Lines with the word "dummy" in them are the ones to copy from the records.

Saved entries:
-*-*-
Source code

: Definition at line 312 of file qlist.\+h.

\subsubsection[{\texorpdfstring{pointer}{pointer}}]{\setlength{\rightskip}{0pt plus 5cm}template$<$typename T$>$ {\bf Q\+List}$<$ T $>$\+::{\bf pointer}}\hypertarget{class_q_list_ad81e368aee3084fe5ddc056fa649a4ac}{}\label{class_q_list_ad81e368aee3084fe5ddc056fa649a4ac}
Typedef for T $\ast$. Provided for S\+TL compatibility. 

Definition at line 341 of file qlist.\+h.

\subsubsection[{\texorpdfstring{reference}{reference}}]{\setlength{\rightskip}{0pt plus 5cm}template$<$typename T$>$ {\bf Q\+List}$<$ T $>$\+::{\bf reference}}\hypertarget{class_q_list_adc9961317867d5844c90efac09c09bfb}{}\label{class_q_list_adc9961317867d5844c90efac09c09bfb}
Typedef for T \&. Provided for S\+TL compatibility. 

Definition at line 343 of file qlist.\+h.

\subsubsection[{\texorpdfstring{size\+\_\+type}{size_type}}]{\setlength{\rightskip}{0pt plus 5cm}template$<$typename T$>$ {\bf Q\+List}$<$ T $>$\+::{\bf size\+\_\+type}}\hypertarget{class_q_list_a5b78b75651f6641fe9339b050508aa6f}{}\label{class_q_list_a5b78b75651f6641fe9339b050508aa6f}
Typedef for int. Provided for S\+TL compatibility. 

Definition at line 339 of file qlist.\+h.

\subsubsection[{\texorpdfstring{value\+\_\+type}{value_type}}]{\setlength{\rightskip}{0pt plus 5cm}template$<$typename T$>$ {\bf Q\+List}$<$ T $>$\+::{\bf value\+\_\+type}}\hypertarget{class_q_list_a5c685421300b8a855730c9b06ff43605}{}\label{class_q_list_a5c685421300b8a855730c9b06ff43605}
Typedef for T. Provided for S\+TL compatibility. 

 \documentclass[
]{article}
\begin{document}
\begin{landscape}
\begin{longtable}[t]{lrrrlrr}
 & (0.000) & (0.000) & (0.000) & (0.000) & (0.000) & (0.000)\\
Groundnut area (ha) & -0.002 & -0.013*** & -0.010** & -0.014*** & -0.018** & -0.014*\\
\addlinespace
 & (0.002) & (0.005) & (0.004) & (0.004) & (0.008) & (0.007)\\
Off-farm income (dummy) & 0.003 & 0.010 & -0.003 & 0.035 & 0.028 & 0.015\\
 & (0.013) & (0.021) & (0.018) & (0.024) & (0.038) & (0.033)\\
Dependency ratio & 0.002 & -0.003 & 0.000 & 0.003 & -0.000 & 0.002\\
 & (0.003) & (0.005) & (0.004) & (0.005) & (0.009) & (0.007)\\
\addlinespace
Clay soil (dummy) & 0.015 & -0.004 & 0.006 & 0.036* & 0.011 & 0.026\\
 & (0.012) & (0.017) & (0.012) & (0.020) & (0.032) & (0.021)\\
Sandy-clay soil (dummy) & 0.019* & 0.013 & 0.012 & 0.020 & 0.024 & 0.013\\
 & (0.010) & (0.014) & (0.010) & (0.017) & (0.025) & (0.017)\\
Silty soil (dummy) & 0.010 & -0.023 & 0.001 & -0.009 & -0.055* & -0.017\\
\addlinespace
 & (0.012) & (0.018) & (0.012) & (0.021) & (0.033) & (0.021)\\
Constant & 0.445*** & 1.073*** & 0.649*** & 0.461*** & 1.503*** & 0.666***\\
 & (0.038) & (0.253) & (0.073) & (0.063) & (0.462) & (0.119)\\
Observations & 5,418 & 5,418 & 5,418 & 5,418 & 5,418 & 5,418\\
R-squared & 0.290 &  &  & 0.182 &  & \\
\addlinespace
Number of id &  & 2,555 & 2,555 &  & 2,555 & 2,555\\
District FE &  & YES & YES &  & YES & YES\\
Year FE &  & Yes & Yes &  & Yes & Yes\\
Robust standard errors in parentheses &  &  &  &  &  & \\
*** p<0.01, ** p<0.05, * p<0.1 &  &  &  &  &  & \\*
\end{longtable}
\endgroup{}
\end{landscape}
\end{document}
-*-*-
Written response
Off-farm income (dummy) & 0.003 & 0.010 & -0.003 & 0.035 & 0.028 & 0.015\\
Clay soil (dummy) & 0.015 & -0.004 & 0.006 & 0.036* & 0.011 & 0.026\\
Sandy-clay soil (dummy) & 0.019* & 0.013 & 0.012 & 0.020 & 0.024 & 0.013\\
Silty soil (dummy) & 0.010 & -0.023 & 0.001 & -0.009 & -0.055* & -0.017\\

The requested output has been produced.